A first aspect of the present disclosure relates to a dual-frequency fish finder. A dual-frequency fish finder according to this aspect comprises a processing circuitry. The processing circuitry is configured to transmit a first frequency signal during a reception period of the second frequency signal in a second transmission cycle between a transmission timing of the second frequency signal and an ending timing of a reception period of the first frequency signal, and to transmit the second frequency signal, having a different frequency from the first frequency signal, during a reception period of the first frequency signal in a first transmission cycle between a transmission timing of the first frequency signal and an ending timing of a reception period of the second frequency signal.

According to the dual-frequency fish finder of the present aspect, it is possible to prevent echo intensities of interference waves of respective frequencies from being temporally adjacent to each other in a coordinate region in which depth and time are two axes. Therefore, the echo intensity due to the interference wave can be smoothly removed from the coordinate region by the above-described processing. Therefore, it is possible to suppress noise based on interference waves of other frequencies from being included in an echo image of each frequency.

A second aspect of the disclosure relates to a dual-frequency transmission method. The dual-frequency transmission method according to this aspect comprises transmitting a first frequency signal during a reception period of the second frequency signal in a second transmission cycle between a transmission timing of the second frequency signal and an ending timing of a reception period of the first frequency signal, and transmitting the second frequency signal, having a different frequency from the first frequency signal, during a reception period of the first frequency signal in a first transmission cycle between a transmission timing of the first frequency signal and an ending timing of a reception period of the second frequency signal.

According to the second aspect, effects similar to those of the first aspect can be achieved.

As described above, according to the present disclosure, it is possible to provide a dual-frequency fish finder, and a dual-frequency transmission method capable of suppressing noise based on an interference wave of another frequency in an echo image of each frequency when transmission waves of two frequencies are transmitted.

The effects and significance of the present disclosure will become more apparent from the following description of embodiments.
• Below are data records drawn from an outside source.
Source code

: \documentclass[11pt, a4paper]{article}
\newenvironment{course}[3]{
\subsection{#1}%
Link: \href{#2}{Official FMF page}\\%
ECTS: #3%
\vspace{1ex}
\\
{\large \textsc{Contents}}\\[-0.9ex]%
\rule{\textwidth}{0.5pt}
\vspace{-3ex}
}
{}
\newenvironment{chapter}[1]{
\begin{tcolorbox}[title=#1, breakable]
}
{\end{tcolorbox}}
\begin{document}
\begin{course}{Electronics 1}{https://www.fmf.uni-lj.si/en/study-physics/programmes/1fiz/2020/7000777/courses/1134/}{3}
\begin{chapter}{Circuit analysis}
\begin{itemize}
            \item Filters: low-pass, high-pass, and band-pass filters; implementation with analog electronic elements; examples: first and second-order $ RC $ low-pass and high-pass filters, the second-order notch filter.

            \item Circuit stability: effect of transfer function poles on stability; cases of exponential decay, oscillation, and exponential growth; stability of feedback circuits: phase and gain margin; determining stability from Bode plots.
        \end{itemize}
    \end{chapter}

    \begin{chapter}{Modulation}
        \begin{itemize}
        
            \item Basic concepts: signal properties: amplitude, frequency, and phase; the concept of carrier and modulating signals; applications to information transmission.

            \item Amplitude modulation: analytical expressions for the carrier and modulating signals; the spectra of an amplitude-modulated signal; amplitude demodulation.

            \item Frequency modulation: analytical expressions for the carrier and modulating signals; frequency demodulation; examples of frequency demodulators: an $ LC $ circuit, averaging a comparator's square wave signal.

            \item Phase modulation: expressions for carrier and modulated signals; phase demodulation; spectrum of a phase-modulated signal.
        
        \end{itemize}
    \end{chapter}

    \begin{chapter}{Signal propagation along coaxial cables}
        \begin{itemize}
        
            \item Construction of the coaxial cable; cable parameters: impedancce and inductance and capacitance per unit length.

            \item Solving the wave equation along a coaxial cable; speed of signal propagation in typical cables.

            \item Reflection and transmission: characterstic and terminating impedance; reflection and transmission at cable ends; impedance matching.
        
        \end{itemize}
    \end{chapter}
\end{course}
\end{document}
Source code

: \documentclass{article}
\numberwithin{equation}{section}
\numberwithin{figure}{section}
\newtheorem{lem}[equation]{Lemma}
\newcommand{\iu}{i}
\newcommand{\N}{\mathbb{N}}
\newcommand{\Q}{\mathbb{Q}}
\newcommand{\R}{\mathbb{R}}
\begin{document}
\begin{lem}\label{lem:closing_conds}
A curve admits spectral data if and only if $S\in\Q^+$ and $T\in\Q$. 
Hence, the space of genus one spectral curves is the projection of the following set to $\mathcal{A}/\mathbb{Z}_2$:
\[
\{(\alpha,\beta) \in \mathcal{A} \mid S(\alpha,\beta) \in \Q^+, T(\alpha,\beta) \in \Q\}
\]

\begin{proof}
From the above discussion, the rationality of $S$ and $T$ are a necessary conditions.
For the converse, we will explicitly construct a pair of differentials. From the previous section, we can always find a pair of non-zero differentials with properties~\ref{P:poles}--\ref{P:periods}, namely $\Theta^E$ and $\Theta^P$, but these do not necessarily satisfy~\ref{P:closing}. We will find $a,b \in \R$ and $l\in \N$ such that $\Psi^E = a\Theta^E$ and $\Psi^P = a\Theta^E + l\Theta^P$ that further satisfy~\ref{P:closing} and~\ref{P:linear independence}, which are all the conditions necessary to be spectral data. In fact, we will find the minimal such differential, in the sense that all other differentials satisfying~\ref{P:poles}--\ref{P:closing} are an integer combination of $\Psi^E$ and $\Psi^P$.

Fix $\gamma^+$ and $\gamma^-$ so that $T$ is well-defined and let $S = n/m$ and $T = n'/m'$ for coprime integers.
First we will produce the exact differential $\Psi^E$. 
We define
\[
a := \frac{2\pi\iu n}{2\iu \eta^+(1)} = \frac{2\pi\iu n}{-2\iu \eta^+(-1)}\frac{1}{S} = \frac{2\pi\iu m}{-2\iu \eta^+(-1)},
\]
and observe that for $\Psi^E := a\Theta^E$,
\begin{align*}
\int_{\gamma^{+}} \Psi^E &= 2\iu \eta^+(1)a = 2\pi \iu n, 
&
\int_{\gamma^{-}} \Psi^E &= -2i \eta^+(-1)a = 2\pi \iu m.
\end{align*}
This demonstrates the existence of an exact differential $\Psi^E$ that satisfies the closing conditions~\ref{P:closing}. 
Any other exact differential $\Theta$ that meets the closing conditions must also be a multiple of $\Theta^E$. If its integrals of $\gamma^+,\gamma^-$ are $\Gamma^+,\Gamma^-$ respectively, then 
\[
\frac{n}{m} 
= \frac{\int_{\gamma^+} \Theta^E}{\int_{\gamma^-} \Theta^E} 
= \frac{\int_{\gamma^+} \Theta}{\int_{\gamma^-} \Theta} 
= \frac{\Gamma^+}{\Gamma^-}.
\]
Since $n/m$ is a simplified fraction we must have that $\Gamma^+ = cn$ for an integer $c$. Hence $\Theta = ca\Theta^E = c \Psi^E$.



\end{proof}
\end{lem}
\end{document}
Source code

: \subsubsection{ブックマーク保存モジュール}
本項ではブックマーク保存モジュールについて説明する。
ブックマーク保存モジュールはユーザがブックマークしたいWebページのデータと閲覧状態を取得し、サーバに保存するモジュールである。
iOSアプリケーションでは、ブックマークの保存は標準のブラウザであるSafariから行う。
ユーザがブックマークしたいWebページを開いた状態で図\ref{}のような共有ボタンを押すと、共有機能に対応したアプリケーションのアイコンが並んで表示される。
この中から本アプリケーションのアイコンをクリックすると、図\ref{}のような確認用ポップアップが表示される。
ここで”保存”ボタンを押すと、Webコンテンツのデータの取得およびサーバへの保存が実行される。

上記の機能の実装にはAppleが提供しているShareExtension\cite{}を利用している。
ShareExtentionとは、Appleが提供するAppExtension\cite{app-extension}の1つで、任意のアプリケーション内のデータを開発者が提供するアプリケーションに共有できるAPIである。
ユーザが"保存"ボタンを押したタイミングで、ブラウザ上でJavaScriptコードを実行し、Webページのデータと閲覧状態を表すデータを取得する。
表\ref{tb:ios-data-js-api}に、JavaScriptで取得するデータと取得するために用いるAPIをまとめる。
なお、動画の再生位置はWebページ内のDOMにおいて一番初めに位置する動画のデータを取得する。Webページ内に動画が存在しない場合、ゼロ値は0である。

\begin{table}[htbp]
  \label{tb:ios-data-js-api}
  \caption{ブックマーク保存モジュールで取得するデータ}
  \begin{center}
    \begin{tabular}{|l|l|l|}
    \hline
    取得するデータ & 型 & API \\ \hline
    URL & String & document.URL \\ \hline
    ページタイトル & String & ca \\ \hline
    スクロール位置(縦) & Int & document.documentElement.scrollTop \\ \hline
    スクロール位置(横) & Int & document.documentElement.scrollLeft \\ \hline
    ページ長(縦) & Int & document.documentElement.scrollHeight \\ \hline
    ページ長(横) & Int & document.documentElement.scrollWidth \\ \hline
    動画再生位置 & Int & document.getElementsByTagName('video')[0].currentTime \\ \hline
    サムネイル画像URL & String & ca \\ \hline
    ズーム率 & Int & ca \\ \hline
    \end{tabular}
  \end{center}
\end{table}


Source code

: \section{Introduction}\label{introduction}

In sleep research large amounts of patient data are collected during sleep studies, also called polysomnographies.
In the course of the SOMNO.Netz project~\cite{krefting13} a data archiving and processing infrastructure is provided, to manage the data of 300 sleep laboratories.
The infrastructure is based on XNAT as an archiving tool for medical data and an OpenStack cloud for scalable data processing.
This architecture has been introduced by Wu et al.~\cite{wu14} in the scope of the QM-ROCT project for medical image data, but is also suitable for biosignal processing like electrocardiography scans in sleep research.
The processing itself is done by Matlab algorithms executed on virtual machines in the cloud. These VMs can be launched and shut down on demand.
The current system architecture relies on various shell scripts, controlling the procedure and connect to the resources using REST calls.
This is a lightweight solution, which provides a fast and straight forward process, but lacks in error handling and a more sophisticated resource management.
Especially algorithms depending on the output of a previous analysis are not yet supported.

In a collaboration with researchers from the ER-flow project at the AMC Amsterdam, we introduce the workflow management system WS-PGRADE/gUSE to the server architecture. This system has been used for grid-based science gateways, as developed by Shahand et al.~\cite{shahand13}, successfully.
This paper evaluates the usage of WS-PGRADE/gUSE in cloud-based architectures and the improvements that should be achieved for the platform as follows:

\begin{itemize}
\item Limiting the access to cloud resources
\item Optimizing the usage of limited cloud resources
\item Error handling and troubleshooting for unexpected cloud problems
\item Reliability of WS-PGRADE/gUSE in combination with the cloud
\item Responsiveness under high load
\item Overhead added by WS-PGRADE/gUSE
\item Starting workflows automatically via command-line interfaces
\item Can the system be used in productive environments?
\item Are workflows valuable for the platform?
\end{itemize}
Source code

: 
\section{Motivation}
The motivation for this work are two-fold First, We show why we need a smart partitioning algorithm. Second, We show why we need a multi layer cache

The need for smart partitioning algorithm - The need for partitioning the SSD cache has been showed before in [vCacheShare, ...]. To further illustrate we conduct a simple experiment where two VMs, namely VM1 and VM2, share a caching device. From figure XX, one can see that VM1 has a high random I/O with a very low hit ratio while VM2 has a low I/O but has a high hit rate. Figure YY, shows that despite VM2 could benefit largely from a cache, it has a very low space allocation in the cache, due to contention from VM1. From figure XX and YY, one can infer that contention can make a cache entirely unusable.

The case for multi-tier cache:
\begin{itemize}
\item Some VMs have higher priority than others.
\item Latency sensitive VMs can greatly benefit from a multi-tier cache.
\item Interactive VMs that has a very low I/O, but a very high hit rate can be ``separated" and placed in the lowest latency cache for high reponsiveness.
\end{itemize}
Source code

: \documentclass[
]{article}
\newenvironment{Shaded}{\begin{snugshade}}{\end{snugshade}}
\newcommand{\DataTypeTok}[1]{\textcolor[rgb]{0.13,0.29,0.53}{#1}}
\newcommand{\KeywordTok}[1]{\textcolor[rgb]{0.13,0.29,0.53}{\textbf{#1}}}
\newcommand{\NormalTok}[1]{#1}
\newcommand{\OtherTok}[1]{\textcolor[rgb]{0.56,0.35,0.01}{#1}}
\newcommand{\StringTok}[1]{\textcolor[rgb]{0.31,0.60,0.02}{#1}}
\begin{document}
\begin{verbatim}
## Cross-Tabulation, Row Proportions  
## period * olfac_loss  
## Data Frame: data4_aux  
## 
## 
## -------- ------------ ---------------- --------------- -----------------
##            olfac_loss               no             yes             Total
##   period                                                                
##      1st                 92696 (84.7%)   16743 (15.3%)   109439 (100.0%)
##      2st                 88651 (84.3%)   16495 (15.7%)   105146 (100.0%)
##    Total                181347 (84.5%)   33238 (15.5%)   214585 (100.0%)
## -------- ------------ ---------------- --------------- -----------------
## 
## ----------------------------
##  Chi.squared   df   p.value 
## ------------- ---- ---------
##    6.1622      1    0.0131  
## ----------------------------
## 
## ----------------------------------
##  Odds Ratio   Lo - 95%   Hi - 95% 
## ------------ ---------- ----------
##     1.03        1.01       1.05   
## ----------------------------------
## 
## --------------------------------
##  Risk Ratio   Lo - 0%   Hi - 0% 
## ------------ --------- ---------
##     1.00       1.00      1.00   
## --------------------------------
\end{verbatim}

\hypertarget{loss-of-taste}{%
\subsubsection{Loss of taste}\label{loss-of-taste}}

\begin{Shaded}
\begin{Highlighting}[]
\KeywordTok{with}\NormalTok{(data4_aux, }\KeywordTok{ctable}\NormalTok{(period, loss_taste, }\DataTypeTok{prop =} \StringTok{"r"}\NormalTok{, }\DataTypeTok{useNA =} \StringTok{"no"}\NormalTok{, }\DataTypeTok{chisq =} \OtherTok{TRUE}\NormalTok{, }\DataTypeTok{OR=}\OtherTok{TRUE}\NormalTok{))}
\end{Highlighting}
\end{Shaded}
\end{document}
However, the embodiment described below is merely an example for implementing the present disclosure, and the present disclosure is not limited to the embodiment described below.

BRIEF DESCRIPTION OF DRAWINGS

FIG. 1 shows a diagram illustrating a use form of a fish finder according to an embodiment;

FIG. 2 shows a block diagram illustrating a configuration of a fish finder according to an embodiment;

FIG. 3 shows a flowchart illustrating an echo image generation process according to the embodiment;

FIG. 4 shows a diagram schematically illustrating a transmission method of transmission waves of a first frequency and a second frequency according to Comparative Example 1;

FIG. 5 shows a diagram schematically illustrating an appearance state of an interference echo (echo intensity) of a second frequency in a coordinate region of a first frequency according to Comparative Example 1;

FIG. 6 shows a diagram schematically illustrating a transmission method of transmission waves of a first frequency and a second frequency according to Comparative Example 2;

FIG. 7A shows a diagram schematically illustrating an appearance state of an interference echo (echo intensity) of a second frequency in a coordinate region of the first frequency according to Comparative Example 2. FIG. 7B shows a diagram schematically illustrating an appearance state of the interference echo (echo intensity) of the direct interference wave and the multiple reflection interference wave of the second frequency in the coordinate region of the first frequency according to Comparative Example 2;

FIG. 8 shows a diagram schematically illustrating a transmission method of transmission waves of a first frequency and a second frequency according to an embodiment;

FIG. 9A shows a diagram schematically illustrating an appearance state of an interference echo (echo intensity) of a direct interference wave and a multiple reflection interference wave of a second frequency in a coordinate region of the first frequency according to the embodiment. FIG. 9B shows a diagram schematically illustrating an appearance state of the interference echo (echo intensity) of the direct interference wave and the multiple reflection interference wave of the first frequency in the coordinate region of the second frequency according to the embodiment;

FIG. 10A shows diagram illustrating verification result of echo image based on the transmission wave of the first frequency (high frequency) displayed on the display unit when the transmission method of Comparative Example 2 is used. FIG. 10B shows diagram illustrating verification result of echo image based on the transmission wave of the second frequency (low frequency) displayed on the display unit when the transmission method of Comparative Example 2 is used;

FIG. 11A shows diagram illustrating verification result of echo image based on the transmission wave of the first frequency (high frequency) displayed on the display unit when the transmission method of the embodiment is used. FIG. 11B shows diagram illustrating verification result of echo image based on the transmission wave of the second frequency (low frequency) displayed on the display unit when the transmission method of the embodiment is used;

FIG. 12 shows a diagram schematically illustrating a transmission method of transmission waves of a first frequency and a second frequency according to Modified Example 1; and

FIG. 13 shows a diagram schematically illustrating a transmission method of transmission waves of a first frequency and a second frequency according to Modified Example 2.

DETAILED DESCRIPTION

Embodiments of the present disclosure will now be described more fully hereinafter with reference to the accompanying drawings, in which exemplary embodiments of the disclosure are shown.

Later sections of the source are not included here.